Separately, the RBI has proposed to apply the current regulations for online payment aggregators to offline entities as well. The current regulations, introduced in March 2020, require online payment aggregators to maintain certain capital requirements, mechanism to prevent frauds, and management of settlement and escrow accounts.
“Keeping in view the similar nature of activities undertaken by online and offline PAs, it is proposed to apply the current regulations to offline PAs as well,” the central bank said.
The move will aid in ensuring oversight on merchant discount rates (MDRs), improving consumers’ dispute-resolution processes and normalising the digital payment experience, Muralidharan Srinivasan, head of payments of APMEA region, at US-based fintech firm FIS, said.
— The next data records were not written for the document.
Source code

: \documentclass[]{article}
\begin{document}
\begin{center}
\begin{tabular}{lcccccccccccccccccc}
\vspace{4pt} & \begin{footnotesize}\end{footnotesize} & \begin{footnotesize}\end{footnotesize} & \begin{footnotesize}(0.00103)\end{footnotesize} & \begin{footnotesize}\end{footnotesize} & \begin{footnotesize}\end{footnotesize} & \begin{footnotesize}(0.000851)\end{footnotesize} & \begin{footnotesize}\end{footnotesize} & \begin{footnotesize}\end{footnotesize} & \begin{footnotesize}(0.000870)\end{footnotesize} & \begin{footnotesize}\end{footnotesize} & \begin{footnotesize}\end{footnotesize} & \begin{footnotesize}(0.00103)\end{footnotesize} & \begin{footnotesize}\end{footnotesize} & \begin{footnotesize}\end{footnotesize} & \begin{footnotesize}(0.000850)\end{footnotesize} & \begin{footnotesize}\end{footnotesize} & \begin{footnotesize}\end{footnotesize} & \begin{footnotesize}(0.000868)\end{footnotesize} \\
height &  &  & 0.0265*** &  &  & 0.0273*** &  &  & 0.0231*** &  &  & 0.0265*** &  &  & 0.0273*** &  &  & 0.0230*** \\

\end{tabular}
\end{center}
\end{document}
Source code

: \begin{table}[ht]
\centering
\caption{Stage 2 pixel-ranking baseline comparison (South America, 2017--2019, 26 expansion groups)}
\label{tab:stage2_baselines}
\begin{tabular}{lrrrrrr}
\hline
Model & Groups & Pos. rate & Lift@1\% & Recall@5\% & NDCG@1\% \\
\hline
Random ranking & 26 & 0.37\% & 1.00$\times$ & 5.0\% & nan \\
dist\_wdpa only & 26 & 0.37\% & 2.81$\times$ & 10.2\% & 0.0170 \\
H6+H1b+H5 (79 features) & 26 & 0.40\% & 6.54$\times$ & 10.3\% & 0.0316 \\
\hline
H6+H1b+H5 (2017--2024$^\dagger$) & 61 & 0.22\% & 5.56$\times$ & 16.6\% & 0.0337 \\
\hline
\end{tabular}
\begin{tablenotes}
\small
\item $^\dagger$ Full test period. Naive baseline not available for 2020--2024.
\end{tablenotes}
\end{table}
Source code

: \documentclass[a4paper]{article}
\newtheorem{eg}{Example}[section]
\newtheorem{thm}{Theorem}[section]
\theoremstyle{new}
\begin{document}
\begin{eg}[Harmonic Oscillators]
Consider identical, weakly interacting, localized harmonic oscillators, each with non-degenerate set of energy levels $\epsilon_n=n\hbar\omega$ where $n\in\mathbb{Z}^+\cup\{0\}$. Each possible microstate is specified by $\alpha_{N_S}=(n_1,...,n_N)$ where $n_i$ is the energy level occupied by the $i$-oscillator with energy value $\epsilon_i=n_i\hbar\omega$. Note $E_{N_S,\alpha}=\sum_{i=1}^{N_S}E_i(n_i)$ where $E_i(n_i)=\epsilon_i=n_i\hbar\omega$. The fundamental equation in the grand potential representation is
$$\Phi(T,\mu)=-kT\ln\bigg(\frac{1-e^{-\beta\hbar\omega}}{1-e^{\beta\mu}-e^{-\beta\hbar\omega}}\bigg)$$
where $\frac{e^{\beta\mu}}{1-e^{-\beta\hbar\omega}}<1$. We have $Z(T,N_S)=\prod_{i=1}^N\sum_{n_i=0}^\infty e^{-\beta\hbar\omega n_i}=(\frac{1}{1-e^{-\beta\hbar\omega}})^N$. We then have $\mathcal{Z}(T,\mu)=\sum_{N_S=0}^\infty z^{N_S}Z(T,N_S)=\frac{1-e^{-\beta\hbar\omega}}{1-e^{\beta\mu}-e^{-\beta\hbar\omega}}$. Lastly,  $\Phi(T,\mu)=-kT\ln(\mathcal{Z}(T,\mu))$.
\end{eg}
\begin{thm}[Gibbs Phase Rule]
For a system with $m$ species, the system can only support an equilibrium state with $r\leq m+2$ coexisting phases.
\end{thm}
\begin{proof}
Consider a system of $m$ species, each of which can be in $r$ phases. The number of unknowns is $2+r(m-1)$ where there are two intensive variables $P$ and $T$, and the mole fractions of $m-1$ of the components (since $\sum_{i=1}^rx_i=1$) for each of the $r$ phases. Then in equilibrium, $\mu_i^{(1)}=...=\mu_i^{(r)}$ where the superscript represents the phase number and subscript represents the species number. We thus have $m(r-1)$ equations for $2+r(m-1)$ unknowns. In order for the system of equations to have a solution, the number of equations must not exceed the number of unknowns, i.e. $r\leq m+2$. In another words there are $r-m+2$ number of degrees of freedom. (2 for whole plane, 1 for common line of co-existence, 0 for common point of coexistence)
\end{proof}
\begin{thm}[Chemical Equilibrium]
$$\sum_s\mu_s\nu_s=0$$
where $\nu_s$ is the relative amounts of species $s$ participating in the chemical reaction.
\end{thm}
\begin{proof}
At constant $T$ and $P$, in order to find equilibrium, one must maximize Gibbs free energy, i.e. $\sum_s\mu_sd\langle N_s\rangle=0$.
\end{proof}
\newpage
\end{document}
Additionally, the decision will lead to convergence on standards of data collection and storage, at a time when card and UPI payments are on the rise, Dewang Neralla, CEO of payments startup NTT DATA Payment Services India, said.
Lastly, the RBI will also introduce a framework for securitisation of stressed assets, similar to the framework for standard assets. The central bank will issue a discussion paper on the proposed framework, inviting comments on certain aspects. Currently, securitisation of non-performing assets is done under the Securitisation and Reconstruction of Financial Assets and Enforcement of Security Interest (SARFAESI) Act, through asset reconstruction companies.